**Problem**
Every line containing the word "Firebase" must be pulled from the records.

Dataset entries
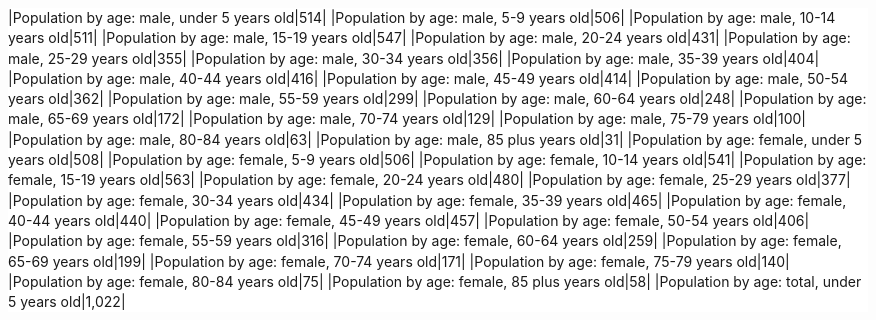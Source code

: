 |Population by age: male, under 5 years old|514|
|Population by age: male, 5-9 years old|506|
|Population by age: male, 10-14 years old|511|
|Population by age: male, 15-19 years old|547|
|Population by age: male, 20-24 years old|431|
|Population by age: male, 25-29 years old|355|
|Population by age: male, 30-34 years old|356|
|Population by age: male, 35-39 years old|404|
|Population by age: male, 40-44 years old|416|
|Population by age: male, 45-49 years old|414|
|Population by age: male, 50-54 years old|362|
|Population by age: male, 55-59 years old|299|
|Population by age: male, 60-64 years old|248|
|Population by age: male, 65-69 years old|172|
|Population by age: male, 70-74 years old|129|
|Population by age: male, 75-79 years old|100|
|Population by age: male, 80-84 years old|63|
|Population by age: male, 85 plus years old|31|
|Population by age: female, under 5 years old|508|
|Population by age: female, 5-9 years old|506|
|Population by age: female, 10-14 years old|541|
|Population by age: female, 15-19 years old|563|
|Population by age: female, 20-24 years old|480|
|Population by age: female, 25-29 years old|377|
|Population by age: female, 30-34 years old|434|
|Population by age: female, 35-39 years old|465|
|Population by age: female, 40-44 years old|440|
|Population by age: female, 45-49 years old|457|
|Population by age: female, 50-54 years old|406|
|Population by age: female, 55-59 years old|316|
|Population by age: female, 60-64 years old|259|
|Population by age: female, 65-69 years old|199|
|Population by age: female, 70-74 years old|171|
|Population by age: female, 75-79 years old|140|
|Population by age: female, 80-84 years old|75|
|Population by age: female, 85 plus years old|58|
|Population by age: total, under 5 years old|1,022|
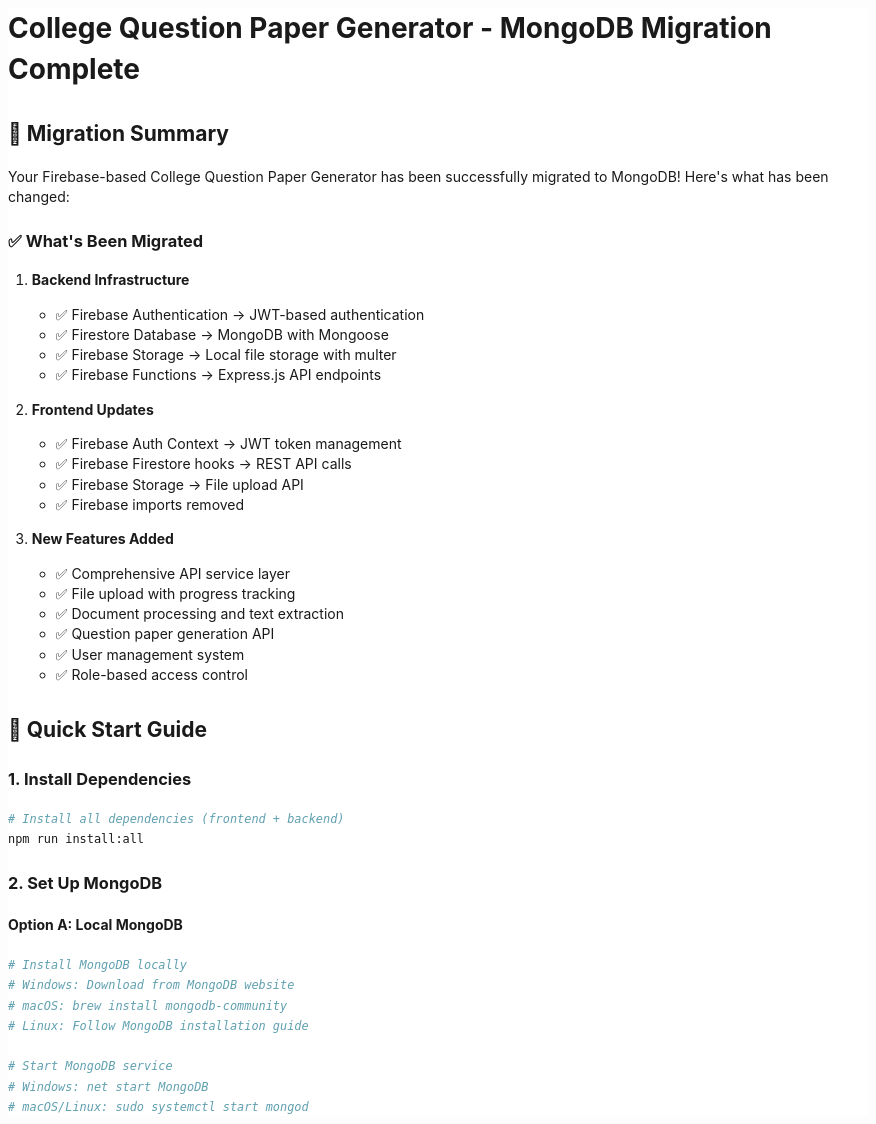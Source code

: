 # College Question Paper Generator - MongoDB Migration Complete

## 🎉 Migration Summary

Your Firebase-based College Question Paper Generator has been successfully migrated to MongoDB! Here's what has been changed:

### ✅ What's Been Migrated

1. **Backend Infrastructure**
   - ✅ Firebase Authentication → JWT-based authentication
   - ✅ Firestore Database → MongoDB with Mongoose
   - ✅ Firebase Storage → Local file storage with multer
   - ✅ Firebase Functions → Express.js API endpoints

2. **Frontend Updates**
   - ✅ Firebase Auth Context → JWT token management
   - ✅ Firebase Firestore hooks → REST API calls
   - ✅ Firebase Storage → File upload API
   - ✅ Firebase imports removed

3. **New Features Added**
   - ✅ Comprehensive API service layer
   - ✅ File upload with progress tracking
   - ✅ Document processing and text extraction
   - ✅ Question paper generation API
   - ✅ User management system
   - ✅ Role-based access control

## 🚀 Quick Start Guide

### 1. Install Dependencies

```bash
# Install all dependencies (frontend + backend)
npm run install:all
```

### 2. Set Up MongoDB

#### Option A: Local MongoDB
```bash
# Install MongoDB locally
# Windows: Download from MongoDB website
# macOS: brew install mongodb-community
# Linux: Follow MongoDB installation guide

# Start MongoDB service
# Windows: net start MongoDB
# macOS/Linux: sudo systemctl start mongod
```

**Worked solution**
Your Firebase-based College Question Paper Generator has been successfully migrated to MongoDB! Here's what has been changed:
   - ✅ Firebase Authentication → JWT-based authentication
   - ✅ Firebase Storage → Local file storage with multer
   - ✅ Firebase Functions → Express.js API endpoints
   - ✅ Firebase Auth Context → JWT token management
   - ✅ Firebase Firestore hooks → REST API calls
   - ✅ Firebase Storage → File upload API
   - ✅ Firebase imports removed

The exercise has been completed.